Teşhis Mutfağı’nda, beslenme monitörü ile yiyecekleri barkod makinesinden geçirir gibi besin ve kalori değerleri görüntülenebiliyor; eğer yemeğe misafirinizin varsa hazırladığınız yemeğin bu bilgileri sayesinde o gün limitlerini zorlamış olanlar ikramdan uzak durmaya çalışıyor, yemeğin az tuzlu olduğunu gören misafiriniz ekstra tuzu ezbere dökmemiş oluyor.

Yemek Printer’ı fikri ise moleküler gastronomistlerden esinlenilmiş. Havucu köpüğe, parmesanı spagettiye çeviren bu hünerli ellerin becerileri ev ortamına nasıl yansıtılır fikrinden yola çıkan Philips Design, yemek printerını bulmuş. Düşünün, yiyecekleri alıp birleştiriyor ve 3 boyutlu printer’lardan çıkmış şaheserler gibi istediğiniz şekilde sunuyor.
Ev tarımı ise; hormonlu sebzeler, 1 gecede tarım ilaçları boca edilmiş meyveler, genetiğiyle oynanmış tohumlar derken ne yediği konusunda ciddi endişe duyanlara yönelik. Herkesin bahçesi olmadığının farkında olan Philips Design da sanki buzdolabı gibi deniz mahsüllerinin, meyve/sebzelerin yaşayabileceği kendi kendine yetebilen ev içinde mini ekosistemler hayal ediyor.

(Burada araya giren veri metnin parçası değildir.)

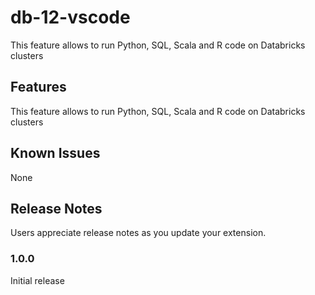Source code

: # db-12-vscode

This feature allows to run Python, SQL, Scala and R code on Databricks clusters

## Features

This feature allows to run Python, SQL, Scala and R code on Databricks clusters

## Known Issues

None

## Release Notes

Users appreciate release notes as you update your extension.

### 1.0.0

Initial release
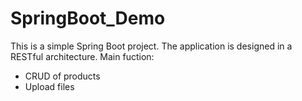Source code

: # SpringBoot_Demo
This is a simple Spring Boot project.
The application is designed in a RESTful architecture.
Main fuction:
+ CRUD of products
+ Upload files
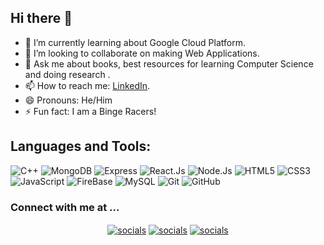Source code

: ## Hi there 👋



- 🔭 I’m currently learning about Google Cloud Platform. 
- 👯 I’m looking to collaborate on making Web Applications.
- 💬 Ask me about books, best resources for learning Computer Science and doing research .
- 📫 How to reach me: [LinkedIn](https://www.linkedin.com/in/aman-singh-bhogal-002914195/).
- 😄 Pronouns: He/Him
- ⚡ Fun fact: I am a Binge Racers!



<h2 align="left">Languages and Tools:</h2>

![C++](https://img.shields.io/badge/-C++-00599C?style=flat-square&logo=cplusplus)
![MongoDB](https://img.shields.io/badge/MongoDB-white?style=flat-square&logo=mongodb)
![Express](https://img.shields.io/badge/Express.Js-red?style=flat-square&logo=express)
![React.Js](https://img.shields.io/badge/React.Js-232F7E?style=flat-square&logo=react)
![Node.Js](https://img.shields.io/badge/Node.Js-232F7E?style=flat-square&logo=nodedotjs)
![HTML5](https://img.shields.io/badge/-HTML5-E34F26?style=flat-square&logo=html5&logoColor=white)
![CSS3](https://img.shields.io/badge/-CSS3-1572B6?style=flat-square&logo=css3)
![JavaScript](https://img.shields.io/badge/-JavaScript-white?style=plastic&logo=javascript)
![FireBase](https://img.shields.io/badge/-FireBase-orrange?style=plastic&logo=firebase)
![MySQL](https://img.shields.io/badge/-SQL-yellow?style=plastic&logo=Microsoft-SQL-Server)
![Git](https://img.shields.io/badge/-Git-black?style=flat-square&logo=git)
![GitHub](https://img.shields.io/badge/-GitHub-grey?style=flat-square&logo=github)   

<h3> Connect with me at ...</h3>

<p align="center"><a href="https://www.linkedin.com/in/aman-singh-bhogal-002914195/" target="blank"><img align="center" src="https://img.shields.io/badge/LinkedIn-0077B5?style=for-the-badge&logo=linkedin&logoColor=white" alt="socials"/></a> <a href="https://www.instagram.com/asb_0002/" target="blank"><img align="center" src="https://img.shields.io/badge/Instagram-E4405F?style=for-the-badge&logo=instagram&logoColor=white" alt="socials"/></a> <a href=" https://discord.com/users/Aman Singh Bhogal#2810" target="blank"><img align="center" src="https://img.shields.io/badge/Discord-7289DA?style=for-the-badge&logo=discord&logoColor=white" alt="socials"/></a> </p>
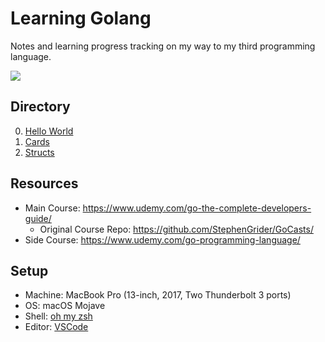 # Learning Golang
Notes and learning progress tracking on my way to my third programming language.

![](https://img.shields.io/github/last-commit/itsmingjie/golang.svg)

## Directory
0. [Hello World](0_hello_world/)
0. [Cards](1_cards/)
0. [Structs](2_structs/)

## Resources

* Main Course: https://www.udemy.com/go-the-complete-developers-guide/
    - Original Course Repo: https://github.com/StephenGrider/GoCasts/
* Side Course: https://www.udemy.com/go-programming-language/

## Setup

* Machine: MacBook Pro (13-inch, 2017, Two Thunderbolt 3 ports)
* OS: macOS Mojave
* Shell: [oh my zsh](https://ohmyz.sh/)
* Editor: [VSCode](https://code.visualstudio.com/)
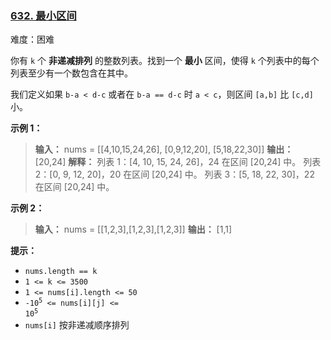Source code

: ### [632\. 最小区间](https://leetcode.cn/problems/smallest-range-covering-elements-from-k-lists/)

难度：困难

你有 `k` 个 **非递减排列** 的整数列表。找到一个 **最小** 区间，使得 `k` 个列表中的每个列表至少有一个数包含在其中。

我们定义如果 `b-a < d-c` 或者在 `b-a == d-c` 时 `a < c`，则区间 `[a,b]` 比 `[c,d]` 小。

**示例 1：**

> **输入：** nums = \[[4,10,15,24,26], [0,9,12,20], [5,18,22,30]]
> **输出：** [20,24]
> **解释：**
> 列表 1：[4, 10, 15, 24, 26]，24 在区间 [20,24] 中。
> 列表 2：[0, 9, 12, 20]，20 在区间 [20,24] 中。
> 列表 3：[5, 18, 22, 30]，22 在区间 [20,24] 中。

**示例 2：**

> **输入：** nums = \[[1,2,3],[1,2,3],[1,2,3]]
> **输出：** [1,1]

**提示：**

- `nums.length == k`
- `1 <= k <= 3500`
- `1 <= nums[i].length <= 50`
- <code>-10<sup>5</sup> <= nums[i][j] <= 10<sup>5</sup></code>
- `nums[i]` 按非递减顺序排列
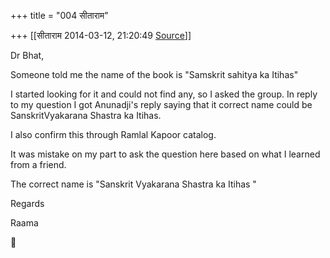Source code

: +++
title = "004 सीताराम"

+++
[[सीताराम	2014-03-12, 21:20:49 [Source](https://groups.google.com/g/samskrita/c/bTc9kcIORNc)]]



Dr Bhat,

Someone told me the name of the book is "Samskrit sahitya ka Itihas"

I started looking for it and could not find any, so I asked the group. In reply to my question I got Anunadji's reply saying that it correct name could be SanskritVyakarana Shastra ka Itihas.

I also confirm this through Ramlal Kapoor catalog.



It was mistake on my part to ask the question here based on what I learned from a friend.



The correct name is "Sanskrit Vyakarana Shastra ka Itihas "



Regards

Raama



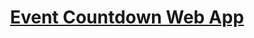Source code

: <h1 align="center">
<a href="http://IndexDDuo.github.io/event-countdown">Event Countdown Web App</a>
</h1>

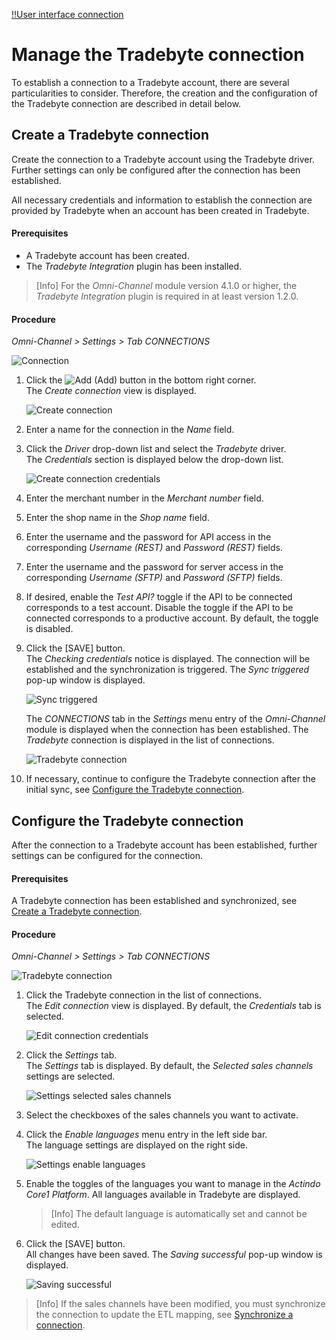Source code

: [!!User interface connection](../UserInterface/01_Connections.md)

# Manage the Tradebyte connection

To establish a connection to a Tradebyte account, there are several particularities to consider. Therefore, the creation and the configuration of the Tradebyte connection are described in detail below.


## Create a Tradebyte connection

Create the connection to a Tradebyte account using the Tradebyte driver. Further settings can only be configured after the connection has been established.

All necessary credentials and information to establish the connection are provided by Tradebyte when an account has been created in Tradebyte.

#### Prerequisites

- A Tradebyte account has been created.
- The *Tradebyte Integration* plugin has been installed.

> [Info] For the *Omni-Channel* module version 4.1.0 or higher, the *Tradebyte Integration* plugin is required in at least version 1.2.0.

#### Procedure

*Omni-Channel > Settings > Tab CONNECTIONS*

![Connection](../../Assets/Screenshots/Channels/Settings/Connections/Connection.png "[Connection]")

1. Click the ![Add](../../Assets/Icons/Plus01.png "[Add]") (Add) button in the bottom right corner.    
    The *Create connection* view is displayed.

    ![Create connection](../../Assets/Screenshots/Channels/Settings/Connections/CreateConnection.png "[Create connection]")

2. Enter a name for the connection in the *Name* field.

3. Click the *Driver* drop-down list and select the *Tradebyte* driver.  
    The *Credentials* section is displayed below the drop-down list.

    ![Create connection credentials](../../Assets/Screenshots/Channels/Settings/Connections/Tradebyte/CreateConnectionCredentials.png "[Create connection credentials]")

4. Enter the merchant number in the *Merchant number* field.

5. Enter the shop name in the *Shop name* field.

6. Enter the username and the password for API access in the corresponding *Username (REST)* and *Password (REST)* fields.

7. Enter the username and the password for server access in the corresponding *Username (SFTP)* and *Password (SFTP)* fields.

8. If desired, enable the *Test API?* toggle if the API to be connected corresponds to a test account. Disable the toggle if the API to be connected corresponds to a productive account. By default, the toggle is disabled.

9. Click the [SAVE] button.  
    The *Checking credentials* notice is displayed. The connection will be established and the synchronization is triggered. The *Sync triggered* pop-up window is displayed.  

    ![Sync triggered](../../Assets/Screenshots/Channels/Settings/Connections/SyncTriggered.png "[Sync triggered]")

    The *CONNECTIONS* tab in the *Settings* menu entry of the *Omni-Channel* module is displayed when the connection has been established. The *Tradebyte* connection is displayed in the list of connections.

    ![Tradebyte connection](../../Assets/Screenshots/Channels/Settings/Connections/Tradebyte/Connections.png "[Tradebyte connection]")	

10. If necessary, continue to configure the Tradebyte connection after the initial sync, see [Configure the Tradebyte connection](#configure-the-Tradebyte-connection).


## Configure the Tradebyte connection   

After the connection to a Tradebyte account has been established, further settings can be configured for the connection.

#### Prerequisites

A Tradebyte connection has been established and synchronized, see [Create a Tradebyte connection](#create-a-tradebyte-connection).

#### Procedure

*Omni-Channel > Settings > Tab CONNECTIONS*

![Tradebyte connection](../../Assets/Screenshots/Channels/Settings/Connections/Tradebyte/Connections.png "[Tradebyte connection]")

1. Click the Tradebyte connection in the list of connections.   
    The *Edit connection* view is displayed. By default, the *Credentials* tab is selected.

    ![Edit connection credentials](../../Assets/Screenshots/Channels/Settings/Connections/Tradebyte/EditConnectionCredentials.png "[Edit connection credentials]")

2. Click the *Settings* tab.   
    The *Settings* tab is displayed. By default, the *Selected sales channels* settings are selected. 

    ![Settings selected sales channels](../../Assets/Screenshots/Channels/Settings/Connections/Tradebyte/EditConnectionSettings_SelectedSalesChannels.png "[Settings selected sales channels]")

3. Select the checkboxes of the sales channels you want to activate.  

4. Click the *Enable languages* menu entry in the left side bar.  
    The language settings are displayed on the right side. 

    ![Settings enable languages](../../Assets/Screenshots/Channels/Settings/Connections/Tradebyte/EditConnectionSettings_EnableLanguages.png "[Settings enable languages]")

5. Enable the toggles of the languages you want to manage in the *Actindo Core1 Platform*. All languages available in Tradebyte are displayed.

    > [Info] The default language is automatically set and cannot be edited.

6. Click the [SAVE] button.  
    All changes have been saved. The *Saving successful* pop-up window is displayed.

    ![Saving successful](../../Assets/Screenshots/Channels/Settings/Connections/SavingSuccessful.png "[Saving successful]")

> [Info] If the sales channels have been modified, you must synchronize the connection to update the ETL mapping, see [Synchronize a connection](../../Channels/Integration/01_ManageConnections.md#synchronize-a-connection).
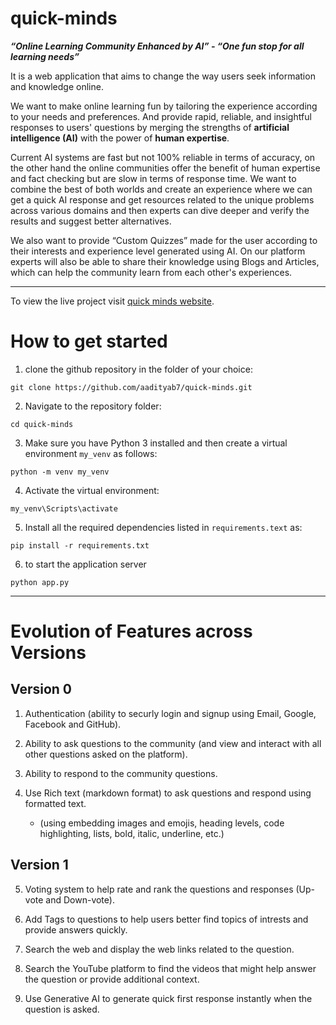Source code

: # quick-minds

***“Online Learning Community Enhanced by AI” - “One fun stop for all learning needs”***

It is a web application that aims to change the way users seek information and knowledge online. 

We want to make online learning fun by tailoring the experience according to your needs and preferences. And provide rapid, reliable, and insightful responses to users' questions by merging the strengths of **artificial intelligence (AI)** with the power of **human expertise**.

Current AI systems are fast but not 100% reliable in terms of accuracy, on the other hand the online communities offer the benefit of human expertise and fact checking but are slow in terms of response time. We want to combine the best of both worlds and create an experience where we can get a quick AI response and get resources related to the unique problems across various domains and then experts can dive deeper and verify the results and suggest better alternatives.

We also want to provide “Custom Quizzes” made for the user according to their interests and experience level generated using AI. 
On our platform experts will also be able to share their knowledge using Blogs and Articles, which can help the community learn from each other's experiences.

---

To view the live project visit [quick minds website](https://quick-minds-4czszj4sdq-el.a.run.app).

# How to get started

1. clone the github repository in the folder of your choice:

`git clone https://github.com/aadityab7/quick-minds.git`

2. Navigate to the repository folder:

`cd quick-minds`

3. Make sure you have Python 3 installed and then create a virtual environment `my_venv` as follows:

`python -m venv my_venv`

4. Activate the virtual environment:

`my_venv\Scripts\activate`

5. Install all the required dependencies listed in `requirements.text` as:

`pip install -r requirements.txt`

6. to start the application server

`python app.py`

---

# Evolution of Features across Versions

## Version 0

1. Authentication (ability to securly login and signup using Email, Google, Facebook and GitHub).

2. Ability to ask questions to the community (and view and interact with all other questions asked on the platform).

3. Ability to respond to the community questions.

4. Use Rich text (markdown format) to ask questions and respond using formatted text.
	- (using embedding images and emojis, heading levels, code highlighting, lists, bold, italic, underline, etc.)

## Version 1

5. Voting system to help rate and rank the questions and responses (Up-vote and Down-vote).

6. Add Tags to questions to help users better find topics of intrests and provide answers quickly.

7. Search the web and display the web links related to the question.

8. Search the YouTube platform to find the videos that might help answer the question or provide additional context.

9. Use Generative AI to generate quick first response instantly when the question is asked.
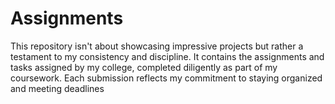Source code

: # Assignments
This repository isn't about showcasing impressive projects but rather a testament to my consistency and discipline. It contains the assignments and tasks assigned by my college, completed diligently as part of my coursework. Each submission reflects my commitment to staying organized and meeting deadlines
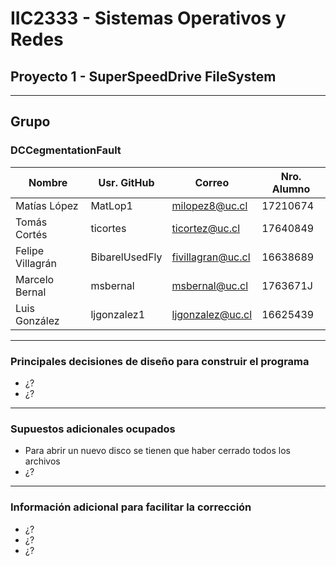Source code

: 
# IIC2333 - Sistemas Operativos y Redes
## Proyecto 1 - SuperSpeedDrive FileSystem

---

## Grupo
### DCCegmentationFault

|      Nombre      |  Usr. GitHub   |      Correo       | Nro. Alumno |
|------------------|----------------|-------------------|-------------|
| Matías López     | MatLop1        | milopez8@uc.cl    | 17210674    |
| Tomás Cortés     | ticortes       | ticortez@uc.cl    | 17640849    |
| Felipe Villagrán | BibarelUsedFly | fivillagran@uc.cl | 16638689    |
| Marcelo Bernal   | msbernal       | msbernal@uc.cl    | 1763671J    |
| Luis González    | ljgonzalez1    | ljgonzalez@uc.cl  | 16625439    |

---

### Principales decisiones de diseño para construir el programa

- ¿?
- ¿?

---

### Supuestos adicionales ocupados

- Para abrir un nuevo disco se tienen que haber cerrado todos los archivos
- ¿?

---

### Información adicional para facilitar la corrección

- ¿?
- ¿?
- ¿?
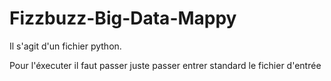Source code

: # Fizzbuzz-Big-Data-Mappy

Il s'agit d'un fichier python.

Pour l'éxecuter il faut passer juste passer entrer standard le fichier d'entrée 

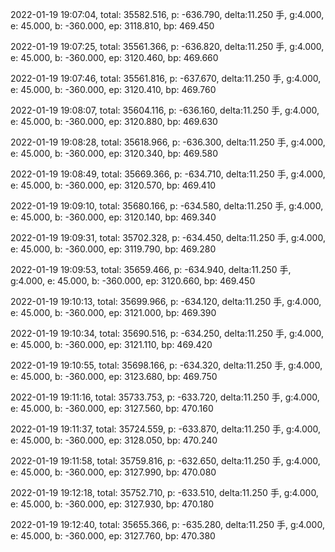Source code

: 2022-01-19 19:07:04, total: 35582.516, p: -636.790, delta:11.250 手, g:4.000, e: 45.000, b: -360.000, ep: 3118.810, bp: 469.450

2022-01-19 19:07:25, total: 35561.366, p: -636.820, delta:11.250 手, g:4.000, e: 45.000, b: -360.000, ep: 3120.460, bp: 469.660

2022-01-19 19:07:46, total: 35561.816, p: -637.670, delta:11.250 手, g:4.000, e: 45.000, b: -360.000, ep: 3120.410, bp: 469.760

2022-01-19 19:08:07, total: 35604.116, p: -636.160, delta:11.250 手, g:4.000, e: 45.000, b: -360.000, ep: 3120.880, bp: 469.630

2022-01-19 19:08:28, total: 35618.966, p: -636.300, delta:11.250 手, g:4.000, e: 45.000, b: -360.000, ep: 3120.340, bp: 469.580

2022-01-19 19:08:49, total: 35669.366, p: -634.710, delta:11.250 手, g:4.000, e: 45.000, b: -360.000, ep: 3120.570, bp: 469.410

2022-01-19 19:09:10, total: 35680.166, p: -634.580, delta:11.250 手, g:4.000, e: 45.000, b: -360.000, ep: 3120.140, bp: 469.340

2022-01-19 19:09:31, total: 35702.328, p: -634.450, delta:11.250 手, g:4.000, e: 45.000, b: -360.000, ep: 3119.790, bp: 469.280

2022-01-19 19:09:53, total: 35659.466, p: -634.940, delta:11.250 手, g:4.000, e: 45.000, b: -360.000, ep: 3120.660, bp: 469.450

2022-01-19 19:10:13, total: 35699.966, p: -634.120, delta:11.250 手, g:4.000, e: 45.000, b: -360.000, ep: 3121.000, bp: 469.390

2022-01-19 19:10:34, total: 35690.516, p: -634.250, delta:11.250 手, g:4.000, e: 45.000, b: -360.000, ep: 3121.110, bp: 469.420

2022-01-19 19:10:55, total: 35698.166, p: -634.320, delta:11.250 手, g:4.000, e: 45.000, b: -360.000, ep: 3123.680, bp: 469.750

2022-01-19 19:11:16, total: 35733.753, p: -633.720, delta:11.250 手, g:4.000, e: 45.000, b: -360.000, ep: 3127.560, bp: 470.160

2022-01-19 19:11:37, total: 35724.559, p: -633.870, delta:11.250 手, g:4.000, e: 45.000, b: -360.000, ep: 3128.050, bp: 470.240

2022-01-19 19:11:58, total: 35759.816, p: -632.650, delta:11.250 手, g:4.000, e: 45.000, b: -360.000, ep: 3127.990, bp: 470.080

2022-01-19 19:12:18, total: 35752.710, p: -633.510, delta:11.250 手, g:4.000, e: 45.000, b: -360.000, ep: 3127.930, bp: 470.180

2022-01-19 19:12:40, total: 35655.366, p: -635.280, delta:11.250 手, g:4.000, e: 45.000, b: -360.000, ep: 3127.760, bp: 470.380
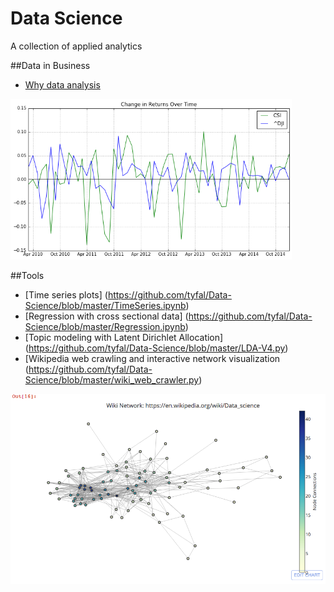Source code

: # Data Science
A collection of applied analytics

##Data in Business

* [Why data analysis](https://github.com/tyfal/Data-Science/blob/master/WhyDataAnalysis.ipynb)

<img src="https://github.com/tyfal/Data-Science/blob/master/Images/timeseries.png" alt="time series graph" width = "450" />

##Tools

* [Time series plots] (https://github.com/tyfal/Data-Science/blob/master/TimeSeries.ipynb)
* [Regression with cross sectional data] (https://github.com/tyfal/Data-Science/blob/master/Regression.ipynb)
* [Topic modeling with Latent Dirichlet Allocation] (https://github.com/tyfal/Data-Science/blob/master/LDA-V4.py)
* [Wikipedia web crawling and interactive network visualization (https://github.com/tyfal/Data-Science/blob/master/wiki_web_crawler.py)

![reg](https://github.com/tyfal/Data-Science/blob/master/Images/wiki-network-image.png)



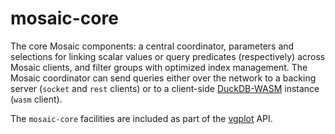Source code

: # mosaic-core

The core Mosaic components: a central coordinator, parameters and selections for linking scalar values or query predicates (respectively) across Mosaic clients, and filter groups with optimized index management. The Mosaic coordinator can send queries either over the network to a backing server (`socket` and `rest` clients) or to a client-side [DuckDB-WASM](https://github.com/duckdb/duckdb-wasm) instance (`wasm` client).

The `mosaic-core` facilities are included as part of the [vgplot](https://github.com/uwdata/mosaic/tree/main/packages/vgplot) API.
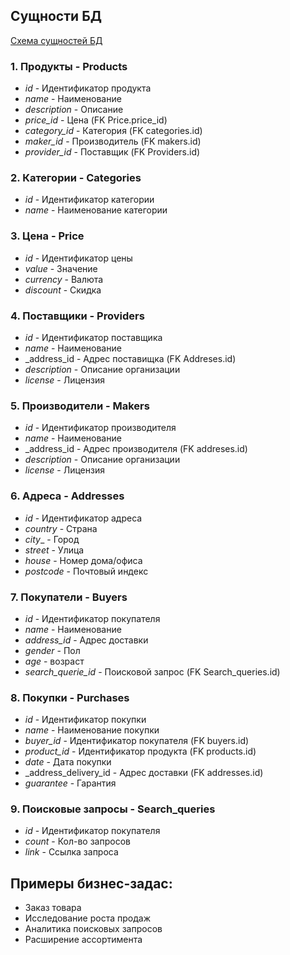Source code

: ## Сущности БД

[Схема сущностей БД](Schema_db.png)

### 1. Продукты - Products
* _id_ - Идентификатор продукта
* _name_ - Наименование 
* _description_ - Описание
* _price_id_ - Цена (FK Price.price_id)
* _category_id_ - Категория (FK categories.id)
* _maker_id_ - Производитель (FK makers.id)
* _provider_id_ - Поставщик (FK Providers.id)

### 2. Категории - Categories
* _id_ - Идентификатор категории
* _name_ - Наименование категории

### 3. Цена - Price
* _id_ - Идентификатор цены
* _value_ - Значение 
* _currency_ - Валюта
* _discount_ - Скидка

### 4. Поставщики - Providers
* _id_ - Идентификатор поставщика
* _name_ - Наименование  
* _address_id - Адрес поставищка (FK Addreses.id)
* _description_ - Описание организации
* _license_ - Лицензия

### 5. Производители - Makers
* _id_ - Идентификатор производителя
* _name_ - Наименование  
* _address_id - Адрес производителя (FK addreses.id)
* _description_ - Описание организации
* _license_ - Лицензия

### 6. Адреса - Addresses
* _id_ - Идентификатор адреса
* _country_ - Страна
* _city__ - Город  
* _street_ - Улица
* _house_ - Номер дома/офиса
* _postcode_ - Почтовый индекс

### 7. Покупатели - Buyers
* _id_ - Идентификатор покупателя
* _name_ - Наименование  
* _address_id_ - Адрес доставки
* _gender_ - Пол
* _age_ - возраст
* _search_querie_id_ - Поисковой запрос (FK Search_queries.id)

### 8. Покупки - Purchases
* _id_ - Идентификатор покупки
* _name_ - Наименование покупки
* _buyer_id_ - Идентификатор покупателя (FK buyers.id)
* _product_id_ - Идентификатор продукта (FK products.id)
* _date_ - Дата покупки 
* _address_delivery_id - Адрес доставки (FK addresses.id)
* _guarantee_ - Гарантия

### 9. Поисковые запросы - Search_queries
* _id_ - Идентификатор покупателя
* _count_ - Кол-во запросов  
* _link_ - Ссылка запроса



## Примеры бизнес-задас:
* Заказ товара
* Исследование роста продаж 
* Аналитика поисковых запросов
* Расширение ассортимента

E peki tek çalışan Philips mi? Tabii ki hayır. Yukardaki resim henüz konsept çalışma olsa da GE’nin 2035 için tasarladığı mutfağı. OLED teknolojisiyle çalışan, UV filtrasonuyla suyu temizleyen, akıllı bulaşık makineli ama hepsinden önemlisi yediğinizi içtiğinizi takip edip özel asistan gibi çalışan komple bir mutfak. Bu hızla ilerleyen teknolojiyle imkansız değil ama gerçekleşmesi için zaman ve maliyet önemli unsurlar.